Go through the lines below and copy any that hold the string "слава".

-- SOURCE MATERIAL follows --

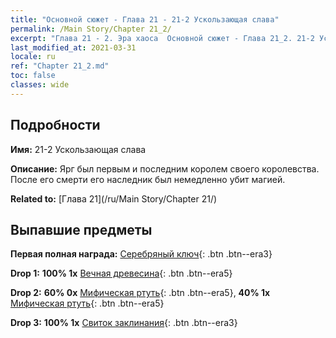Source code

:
 ```yaml
---
title: "Основной сюжет - Глава 21 - 21-2 Ускользающая слава"
permalink: /Main Story/Chapter 21_2/
excerpt: "Глава 21 - 2. Эра хаоса  Основной сюжет - Глава 21_2. 21-2 Ускользающая слава"
last_modified_at: 2021-03-31
locale: ru
ref: "Chapter 21_2.md"
toc: false
classes: wide
---
```


## Подробности

 **Имя:** 21-2 Ускользающая слава

 **Описание:** Ярг был первым и последним королем своего королевства. После его смерти его наследник был немедленно убит магией.

 **Related to:** [Глава 21](/ru/Main Story/Chapter 21/)

## Выпавшие предметы

 **Первая полная награда:** [Серебряный ключ](/ru/Items/con_693/){: .btn .btn--era3}

 **Drop 1:** **100% 1x** [Вечная древесина](/ru/Items/mat_69/){: .btn .btn--era5}

 **Drop 2:** **60% 0x** [Мифическая ртуть](/ru/Items/mat_63/){: .btn .btn--era5}, **40% 1x** [Мифическая ртуть](/ru/Items/mat_63/){: .btn .btn--era5}

 **Drop 3:** **100% 1x** [Свиток заклинания](/ru/Items/con_694/){: .btn .btn--era3}

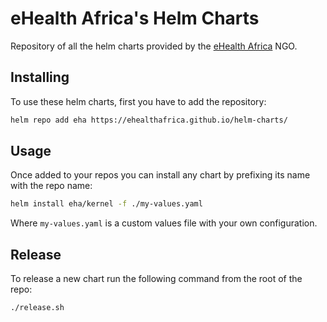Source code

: eHealth Africa's Helm Charts
===

Repository of all the helm charts provided by the [eHealth Africa](https://www.ehealthafrica.org/) NGO.


Installing
---

To use these helm charts, first you have to add the repository:
```bash
helm repo add eha https://ehealthafrica.github.io/helm-charts/
```


Usage
---

Once added to your repos you can install any chart by prefixing its name with the repo name:
```bash
helm install eha/kernel -f ./my-values.yaml
```

Where `my-values.yaml` is a custom values file with your own configuration.


Release
---

To release a new chart run the following command from the root of the repo:
```bash
./release.sh
```

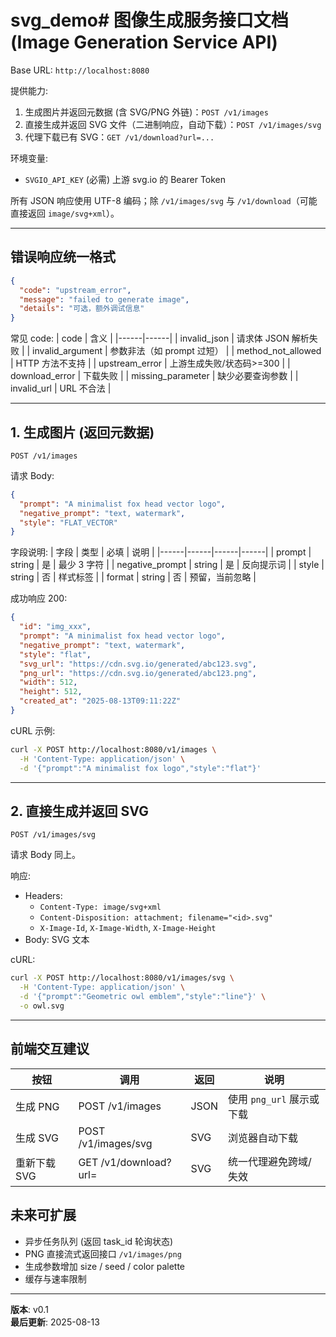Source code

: # svg_demo# 图像生成服务接口文档 (Image Generation Service API)

Base URL: `http://localhost:8080`

提供能力:
1. 生成图片并返回元数据 (含 SVG/PNG 外链)：`POST /v1/images`
2. 直接生成并返回 SVG 文件（二进制响应，自动下载）：`POST /v1/images/svg`
3. 代理下载已有 SVG：`GET /v1/download?url=...`

环境变量:
- `SVGIO_API_KEY` (必需) 上游 svg.io 的 Bearer Token

所有 JSON 响应使用 UTF-8 编码；除 `/v1/images/svg` 与 `/v1/download`（可能直接返回 `image/svg+xml`）。

---
## 错误响应统一格式
```json
{
  "code": "upstream_error",
  "message": "failed to generate image",
  "details": "可选，额外调试信息"
}
```
常见 code:
| code | 含义 |
|------|------|
| invalid_json | 请求体 JSON 解析失败 |
| invalid_argument | 参数非法（如 prompt 过短） |
| method_not_allowed | HTTP 方法不支持 |
| upstream_error | 上游生成失败/状态码>=300 |
| download_error | 下载失败 |
| missing_parameter | 缺少必要查询参数 |
| invalid_url | URL 不合法 |

---
## 1. 生成图片 (返回元数据)
`POST /v1/images`

请求 Body:
```json
{
  "prompt": "A minimalist fox head vector logo",
  "negative_prompt": "text, watermark",
  "style": "FLAT_VECTOR"
}
```
字段说明:
| 字段 | 类型 | 必填 | 说明 |
|------|------|------|------|
| prompt | string | 是 | 最少 3 字符 |
| negative_prompt | string | 是 | 反向提示词 |
| style | string | 否 | 样式标签 |
| format | string | 否 | 预留，当前忽略 |

成功响应 200:
```json
{
  "id": "img_xxx",
  "prompt": "A minimalist fox head vector logo",
  "negative_prompt": "text, watermark",
  "style": "flat",
  "svg_url": "https://cdn.svg.io/generated/abc123.svg",
  "png_url": "https://cdn.svg.io/generated/abc123.png",
  "width": 512,
  "height": 512,
  "created_at": "2025-08-13T09:11:22Z"
}
```

cURL 示例:
```bash
curl -X POST http://localhost:8080/v1/images \
  -H 'Content-Type: application/json' \
  -d '{"prompt":"A minimalist fox logo","style":"flat"}'
```

---
## 2. 直接生成并返回 SVG
`POST /v1/images/svg`

请求 Body 同上。

响应:
- Headers:
  - `Content-Type: image/svg+xml`
  - `Content-Disposition: attachment; filename="<id>.svg"`
  - `X-Image-Id`, `X-Image-Width`, `X-Image-Height`
- Body: SVG 文本

cURL:
```bash
curl -X POST http://localhost:8080/v1/images/svg \
  -H 'Content-Type: application/json' \
  -d '{"prompt":"Geometric owl emblem","style":"line"}' \
  -o owl.svg
```


---
## 前端交互建议
| 按钮 | 调用 | 返回 | 说明 |
|------|------|------|------|
| 生成 PNG | POST /v1/images | JSON | 使用 `png_url` 展示或下载 |
| 生成 SVG | POST /v1/images/svg | SVG | 浏览器自动下载 |
| 重新下载 SVG | GET /v1/download?url= | SVG | 统一代理避免跨域/失效 |


## 未来可扩展
- 异步任务队列 (返回 task_id 轮询状态)
- PNG 直接流式返回接口 `/v1/images/png`
- 生成参数增加 size / seed / color palette
- 缓存与速率限制

---
**版本**: v0.1  
**最后更新**: 2025-08-13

-- SOURCE MATERIAL concluded --

### EXERCISE OUTPUT
title: "Основной сюжет - Глава 21 - 21-2 Ускользающая слава"
excerpt: "Глава 21 - 2. Эра хаоса  Основной сюжет - Глава 21_2. 21-2 Ускользающая слава"
 **Имя:** 21-2 Ускользающая слава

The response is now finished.